TASK BRIEF | For this exercise, transcribe all of the records exactly as given.

AVAILABLE DATA |

------------------------------

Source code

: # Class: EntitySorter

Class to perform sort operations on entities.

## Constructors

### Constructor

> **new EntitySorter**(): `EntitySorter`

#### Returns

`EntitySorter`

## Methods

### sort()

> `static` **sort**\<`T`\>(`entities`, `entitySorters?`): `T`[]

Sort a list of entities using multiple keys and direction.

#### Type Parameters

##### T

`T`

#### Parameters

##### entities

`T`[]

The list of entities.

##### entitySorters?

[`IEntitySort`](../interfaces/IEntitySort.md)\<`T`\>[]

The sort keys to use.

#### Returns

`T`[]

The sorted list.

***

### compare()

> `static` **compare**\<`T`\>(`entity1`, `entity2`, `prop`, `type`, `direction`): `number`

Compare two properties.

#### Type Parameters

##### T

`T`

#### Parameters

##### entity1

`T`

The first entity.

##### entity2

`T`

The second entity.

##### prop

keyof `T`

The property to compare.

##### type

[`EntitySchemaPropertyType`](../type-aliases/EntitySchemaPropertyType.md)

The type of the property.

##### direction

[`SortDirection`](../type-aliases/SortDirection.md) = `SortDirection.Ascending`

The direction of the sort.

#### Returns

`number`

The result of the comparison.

------------------------------

TASK RESULT |
Source code

: # Class: EntitySorter

Class to perform sort operations on entities.

## Constructors

### Constructor

> **new EntitySorter**(): `EntitySorter`

#### Returns

`EntitySorter`

## Methods

### sort()

> `static` **sort**\<`T`\>(`entities`, `entitySorters?`): `T`[]

Sort a list of entities using multiple keys and direction.

#### Type Parameters

##### T

`T`

#### Parameters

##### entities

`T`[]

The list of entities.

##### entitySorters?

[`IEntitySort`](../interfaces/IEntitySort.md)\<`T`\>[]

The sort keys to use.

#### Returns

`T`[]

The sorted list.

***

### compare()

> `static` **compare**\<`T`\>(`entity1`, `entity2`, `prop`, `type`, `direction`): `number`

Compare two properties.

#### Type Parameters

##### T

`T`

#### Parameters

##### entity1

`T`

The first entity.

##### entity2

`T`

The second entity.

##### prop

keyof `T`

The property to compare.

##### type

[`EntitySchemaPropertyType`](../type-aliases/EntitySchemaPropertyType.md)

The type of the property.

##### direction

[`SortDirection`](../type-aliases/SortDirection.md) = `SortDirection.Ascending`

The direction of the sort.

#### Returns

`number`

The result of the comparison.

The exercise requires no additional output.